Data excerpts
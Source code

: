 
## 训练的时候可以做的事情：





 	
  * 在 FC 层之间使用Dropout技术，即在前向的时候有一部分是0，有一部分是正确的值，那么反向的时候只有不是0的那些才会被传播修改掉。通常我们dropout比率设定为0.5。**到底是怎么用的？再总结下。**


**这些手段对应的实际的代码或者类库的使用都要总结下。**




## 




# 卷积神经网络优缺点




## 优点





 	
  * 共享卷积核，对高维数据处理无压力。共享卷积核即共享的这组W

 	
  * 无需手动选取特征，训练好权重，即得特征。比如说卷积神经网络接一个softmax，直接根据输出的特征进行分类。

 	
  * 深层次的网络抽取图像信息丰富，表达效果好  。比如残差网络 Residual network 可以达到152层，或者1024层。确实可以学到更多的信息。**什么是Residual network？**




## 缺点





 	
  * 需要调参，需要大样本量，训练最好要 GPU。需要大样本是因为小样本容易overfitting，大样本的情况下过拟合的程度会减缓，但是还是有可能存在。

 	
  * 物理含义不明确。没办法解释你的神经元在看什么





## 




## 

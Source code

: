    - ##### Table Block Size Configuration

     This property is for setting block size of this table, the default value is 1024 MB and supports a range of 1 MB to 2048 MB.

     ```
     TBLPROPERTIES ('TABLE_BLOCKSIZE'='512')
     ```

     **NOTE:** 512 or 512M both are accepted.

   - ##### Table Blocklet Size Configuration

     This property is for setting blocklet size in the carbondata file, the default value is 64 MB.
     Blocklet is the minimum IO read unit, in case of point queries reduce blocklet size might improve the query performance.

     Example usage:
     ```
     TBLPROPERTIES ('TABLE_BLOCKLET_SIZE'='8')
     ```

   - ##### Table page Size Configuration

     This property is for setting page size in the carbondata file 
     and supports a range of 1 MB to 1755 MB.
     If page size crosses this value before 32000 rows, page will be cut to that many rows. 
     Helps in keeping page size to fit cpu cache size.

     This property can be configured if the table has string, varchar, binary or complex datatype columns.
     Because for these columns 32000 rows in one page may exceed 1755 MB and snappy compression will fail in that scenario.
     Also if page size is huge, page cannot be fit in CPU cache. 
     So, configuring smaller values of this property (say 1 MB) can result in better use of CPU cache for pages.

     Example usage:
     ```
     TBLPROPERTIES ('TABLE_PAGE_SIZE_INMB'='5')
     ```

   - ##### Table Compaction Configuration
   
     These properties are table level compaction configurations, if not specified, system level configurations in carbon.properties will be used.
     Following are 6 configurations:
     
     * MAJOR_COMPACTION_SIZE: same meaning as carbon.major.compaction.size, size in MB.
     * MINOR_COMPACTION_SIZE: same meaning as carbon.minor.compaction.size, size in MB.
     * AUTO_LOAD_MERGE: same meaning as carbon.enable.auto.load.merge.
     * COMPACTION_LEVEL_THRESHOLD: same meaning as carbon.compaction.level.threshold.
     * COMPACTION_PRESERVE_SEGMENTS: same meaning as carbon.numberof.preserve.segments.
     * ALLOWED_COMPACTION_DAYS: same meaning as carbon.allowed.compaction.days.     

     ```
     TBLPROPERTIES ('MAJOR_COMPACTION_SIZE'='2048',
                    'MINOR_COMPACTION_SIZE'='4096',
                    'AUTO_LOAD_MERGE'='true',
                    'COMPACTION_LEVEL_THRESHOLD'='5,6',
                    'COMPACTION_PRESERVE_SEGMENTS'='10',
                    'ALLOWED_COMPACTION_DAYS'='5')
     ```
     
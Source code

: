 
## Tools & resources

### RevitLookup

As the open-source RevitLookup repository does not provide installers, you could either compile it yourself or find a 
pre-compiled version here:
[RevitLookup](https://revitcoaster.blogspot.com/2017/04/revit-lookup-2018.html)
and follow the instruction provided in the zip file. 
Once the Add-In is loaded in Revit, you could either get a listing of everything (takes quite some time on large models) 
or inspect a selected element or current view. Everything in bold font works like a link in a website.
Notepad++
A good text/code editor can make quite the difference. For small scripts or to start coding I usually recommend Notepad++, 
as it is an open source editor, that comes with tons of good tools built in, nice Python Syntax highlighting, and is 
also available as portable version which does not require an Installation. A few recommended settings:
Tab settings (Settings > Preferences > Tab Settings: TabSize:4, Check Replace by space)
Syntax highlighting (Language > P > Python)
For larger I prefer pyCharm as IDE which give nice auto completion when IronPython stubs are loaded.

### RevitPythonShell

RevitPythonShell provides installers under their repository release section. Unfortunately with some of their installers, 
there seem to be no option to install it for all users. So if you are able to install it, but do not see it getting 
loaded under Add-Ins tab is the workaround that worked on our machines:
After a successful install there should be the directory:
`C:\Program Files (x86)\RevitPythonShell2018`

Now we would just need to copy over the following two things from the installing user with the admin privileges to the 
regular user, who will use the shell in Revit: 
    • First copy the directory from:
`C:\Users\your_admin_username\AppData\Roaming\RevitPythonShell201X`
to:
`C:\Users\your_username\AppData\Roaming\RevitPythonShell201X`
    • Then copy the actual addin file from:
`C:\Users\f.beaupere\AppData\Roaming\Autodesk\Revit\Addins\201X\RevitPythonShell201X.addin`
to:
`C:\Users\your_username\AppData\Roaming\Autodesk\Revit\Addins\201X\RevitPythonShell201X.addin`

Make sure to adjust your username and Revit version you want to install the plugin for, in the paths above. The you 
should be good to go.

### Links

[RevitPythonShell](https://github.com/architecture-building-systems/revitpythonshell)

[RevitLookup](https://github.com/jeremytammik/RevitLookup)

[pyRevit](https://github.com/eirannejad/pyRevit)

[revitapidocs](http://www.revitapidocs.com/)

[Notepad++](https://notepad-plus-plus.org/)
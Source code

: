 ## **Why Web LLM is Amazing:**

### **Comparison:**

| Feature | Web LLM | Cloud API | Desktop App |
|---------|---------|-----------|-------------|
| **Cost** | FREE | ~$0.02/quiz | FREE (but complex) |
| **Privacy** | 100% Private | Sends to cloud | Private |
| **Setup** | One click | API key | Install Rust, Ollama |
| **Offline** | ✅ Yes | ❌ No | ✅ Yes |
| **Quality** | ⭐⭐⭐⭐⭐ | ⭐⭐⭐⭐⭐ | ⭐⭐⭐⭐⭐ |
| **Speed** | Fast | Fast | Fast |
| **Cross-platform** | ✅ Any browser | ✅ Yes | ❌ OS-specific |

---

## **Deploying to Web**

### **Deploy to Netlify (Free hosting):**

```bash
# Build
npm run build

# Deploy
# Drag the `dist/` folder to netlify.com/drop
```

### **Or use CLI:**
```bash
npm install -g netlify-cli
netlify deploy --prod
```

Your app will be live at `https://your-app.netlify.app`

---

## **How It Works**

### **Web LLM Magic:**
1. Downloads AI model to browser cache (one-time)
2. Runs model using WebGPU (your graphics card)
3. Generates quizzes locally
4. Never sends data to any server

● **Problem to solve**
Take from the entries every line that has the string "highlighting".

● **Answer section**
as it is an open source editor, that comes with tons of good tools built in, nice Python Syntax highlighting, and is 
Syntax highlighting (Language > P > Python)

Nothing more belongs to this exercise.